Nous traversons Mons, déjà bombardée, et gagnons Jemappes où nous passons la nuit. Le lendemain, alors que nous roulons vers Antoing, nous apprenons que nous devons nous rendre en France. Nous passons la frontière à Wallers le 15 mai. Notre périple continue en empruntant les petites routes moins encombrées et surtout moins sujettes aux attaques aériennes.

Le 16 mais nous sommes à Fricourt, le 18 à Poux où durant la nuit, le terrain d’aviation anglais est sérieusement bombardé. Nous poursuivons par Buisset-le-Chatel, Bourgthéroulde. Partout, nous recevons excellent accueil. On nous offre des boissons et toujours logement. Nous sommes reçus au château de Massy chez Mr et Mme d’Aubiny.
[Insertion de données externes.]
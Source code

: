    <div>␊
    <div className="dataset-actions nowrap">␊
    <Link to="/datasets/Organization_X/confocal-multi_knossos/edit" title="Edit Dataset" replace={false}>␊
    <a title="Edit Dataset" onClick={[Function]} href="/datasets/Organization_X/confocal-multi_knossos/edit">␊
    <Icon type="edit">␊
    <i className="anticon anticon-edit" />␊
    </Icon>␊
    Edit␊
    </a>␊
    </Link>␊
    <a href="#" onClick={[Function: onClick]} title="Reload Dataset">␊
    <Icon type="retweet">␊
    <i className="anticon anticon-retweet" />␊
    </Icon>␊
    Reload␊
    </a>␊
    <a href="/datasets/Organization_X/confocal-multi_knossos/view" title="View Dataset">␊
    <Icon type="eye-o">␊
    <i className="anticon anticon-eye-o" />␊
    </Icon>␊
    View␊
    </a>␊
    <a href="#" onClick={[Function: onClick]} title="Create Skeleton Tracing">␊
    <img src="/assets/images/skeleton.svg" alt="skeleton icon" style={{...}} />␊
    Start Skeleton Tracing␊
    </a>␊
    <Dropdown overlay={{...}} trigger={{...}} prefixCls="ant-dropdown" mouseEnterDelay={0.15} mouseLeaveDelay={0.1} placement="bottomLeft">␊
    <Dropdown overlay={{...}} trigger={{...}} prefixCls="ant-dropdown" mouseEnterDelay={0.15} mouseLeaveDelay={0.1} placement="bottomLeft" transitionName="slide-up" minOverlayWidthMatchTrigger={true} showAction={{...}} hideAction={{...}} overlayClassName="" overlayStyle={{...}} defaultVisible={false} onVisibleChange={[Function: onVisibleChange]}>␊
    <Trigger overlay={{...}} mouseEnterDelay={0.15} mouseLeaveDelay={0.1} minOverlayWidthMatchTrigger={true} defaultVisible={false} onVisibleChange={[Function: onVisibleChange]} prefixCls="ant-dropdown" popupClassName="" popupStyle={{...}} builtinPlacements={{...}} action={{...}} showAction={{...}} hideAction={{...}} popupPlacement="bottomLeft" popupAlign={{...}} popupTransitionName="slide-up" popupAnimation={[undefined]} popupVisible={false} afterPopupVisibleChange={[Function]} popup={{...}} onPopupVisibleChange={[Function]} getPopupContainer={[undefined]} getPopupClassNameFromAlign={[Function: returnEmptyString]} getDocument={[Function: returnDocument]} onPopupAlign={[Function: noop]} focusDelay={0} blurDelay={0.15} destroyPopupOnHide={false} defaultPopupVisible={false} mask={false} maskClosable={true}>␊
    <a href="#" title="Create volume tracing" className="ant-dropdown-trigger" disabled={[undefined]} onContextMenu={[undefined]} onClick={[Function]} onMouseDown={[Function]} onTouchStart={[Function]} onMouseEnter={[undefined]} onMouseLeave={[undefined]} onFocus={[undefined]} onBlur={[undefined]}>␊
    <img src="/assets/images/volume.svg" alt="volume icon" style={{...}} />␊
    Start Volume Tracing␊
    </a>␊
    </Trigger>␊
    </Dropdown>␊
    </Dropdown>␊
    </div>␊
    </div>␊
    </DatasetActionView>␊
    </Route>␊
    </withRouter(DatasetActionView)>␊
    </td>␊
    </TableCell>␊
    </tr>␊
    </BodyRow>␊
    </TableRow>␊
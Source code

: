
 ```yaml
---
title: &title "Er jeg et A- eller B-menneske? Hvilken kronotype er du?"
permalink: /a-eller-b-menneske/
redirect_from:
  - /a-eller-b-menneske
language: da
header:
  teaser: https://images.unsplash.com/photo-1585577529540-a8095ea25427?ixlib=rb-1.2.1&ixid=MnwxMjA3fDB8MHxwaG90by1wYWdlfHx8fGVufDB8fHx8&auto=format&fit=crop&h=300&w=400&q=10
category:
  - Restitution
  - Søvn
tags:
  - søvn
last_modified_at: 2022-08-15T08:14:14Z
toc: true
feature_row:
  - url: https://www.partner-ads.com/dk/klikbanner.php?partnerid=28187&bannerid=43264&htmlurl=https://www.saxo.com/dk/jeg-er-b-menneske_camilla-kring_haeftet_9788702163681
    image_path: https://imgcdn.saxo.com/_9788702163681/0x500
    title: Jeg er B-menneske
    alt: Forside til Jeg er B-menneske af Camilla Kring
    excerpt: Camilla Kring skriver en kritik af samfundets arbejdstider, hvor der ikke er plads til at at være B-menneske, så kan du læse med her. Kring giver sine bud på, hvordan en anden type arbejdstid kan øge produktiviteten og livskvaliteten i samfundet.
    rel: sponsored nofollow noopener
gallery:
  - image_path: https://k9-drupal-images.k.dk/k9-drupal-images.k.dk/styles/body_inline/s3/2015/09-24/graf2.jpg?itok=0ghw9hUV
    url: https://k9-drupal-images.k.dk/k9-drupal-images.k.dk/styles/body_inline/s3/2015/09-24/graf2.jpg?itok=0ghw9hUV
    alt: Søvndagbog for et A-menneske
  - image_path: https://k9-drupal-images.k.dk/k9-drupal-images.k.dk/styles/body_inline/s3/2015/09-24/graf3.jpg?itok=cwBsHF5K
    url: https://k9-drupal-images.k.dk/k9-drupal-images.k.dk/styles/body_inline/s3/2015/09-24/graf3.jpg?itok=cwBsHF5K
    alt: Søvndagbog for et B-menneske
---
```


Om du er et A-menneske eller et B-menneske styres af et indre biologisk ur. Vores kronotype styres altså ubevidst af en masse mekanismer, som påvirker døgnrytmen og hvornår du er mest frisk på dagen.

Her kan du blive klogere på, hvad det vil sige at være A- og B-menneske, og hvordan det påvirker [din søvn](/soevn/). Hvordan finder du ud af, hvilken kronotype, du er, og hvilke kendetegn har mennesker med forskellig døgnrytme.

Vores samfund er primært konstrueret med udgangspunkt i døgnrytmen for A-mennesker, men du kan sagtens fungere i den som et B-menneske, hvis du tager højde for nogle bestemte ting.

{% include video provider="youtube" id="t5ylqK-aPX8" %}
Le voyage se déroule dans d’assez bonnes conditions excepté à proximité d’Albert où des avions allemands, attaquant en rase-motte le champ d’aviation, nous gratifient de quelques ratales sans, heureusement, blesser aucun d’entre nous !

Par Rouen, Caen, Villers bocage, nous arrivons à Granville où nous sommes reçus par la famille Robert, des parents d’André, où nous sommes autorisés à séjourner trois jours. Nous sommes le 24 mai. La gendarmerie française nous ordonne de gagner Le Mans où nous débarquons dans un train de réfugiés. Un long voyage commence. Nous continuons donc par Poitiers, Bordeaux, Toulouse, Béziers, Montpellier, Sete, Nimes et enfin Aubenas le 27 mai. Nous sommes loges au Centre Vital” où se trouvent aussi des jeunes français du Nord.

A Aubenas, deux anecdotes :
A la Messe des Belges, chaque mercredi, André et moi “tenions” les orgues de l’église St Laurent… en actionnant à force de bras, les soufflets de cet engin archaïque. Quelles belles tonalités nous obtenions !
On embauche à la Mairie pour nettoyer et désherber les allées du cimetière d’Aubenas et de Pont d’Aubenas; quelle aubaine pour nos porte-monnaies !

Le temps passe dans une certaine inquiétude sans nous permettre d’apprécier la beauté de la région… Jusqu’au jour où une lettre de ma mère nous parvient… rassurante, toutes nos familles sont en bonne santé, et le village n’a subi aucun dommage. Dès lors, nous sommes impatients de rentrer et comme aucun train n’est prévu, nous décidons de partir par nos propres moyens. Nous arrivons donc à Lyon le 12 août où nous sommes arrêtés et dirigés vers le Palais de la Foire transformé en centre de réfugiés. Français, Belges et même des Alsaciens expulsés de chez eux presque sans bagages. C’est le drame !

Mais la chance nous sourit. Nous acceptons de nettoyer des halls en prévision du logement de nouveaux arrivants. Nous sommes nourris par les cuisines de l’Armée. En récompense nous obtenons des certificats de rapatriement.

C’est formidable quand on pense qu’il y avait des milliers de personnes à rapatrier.

Le train quitte Lyon le 18 août au soir. Nous entrons en zone occupée à Moulins, et après un très long voyage (le train roule si lentement !), nous débarquons à Mons.

Par le tram, nous arrivons à Carnières en pleine forme dans la joie de tous. Tout se termine le 20 août 1940.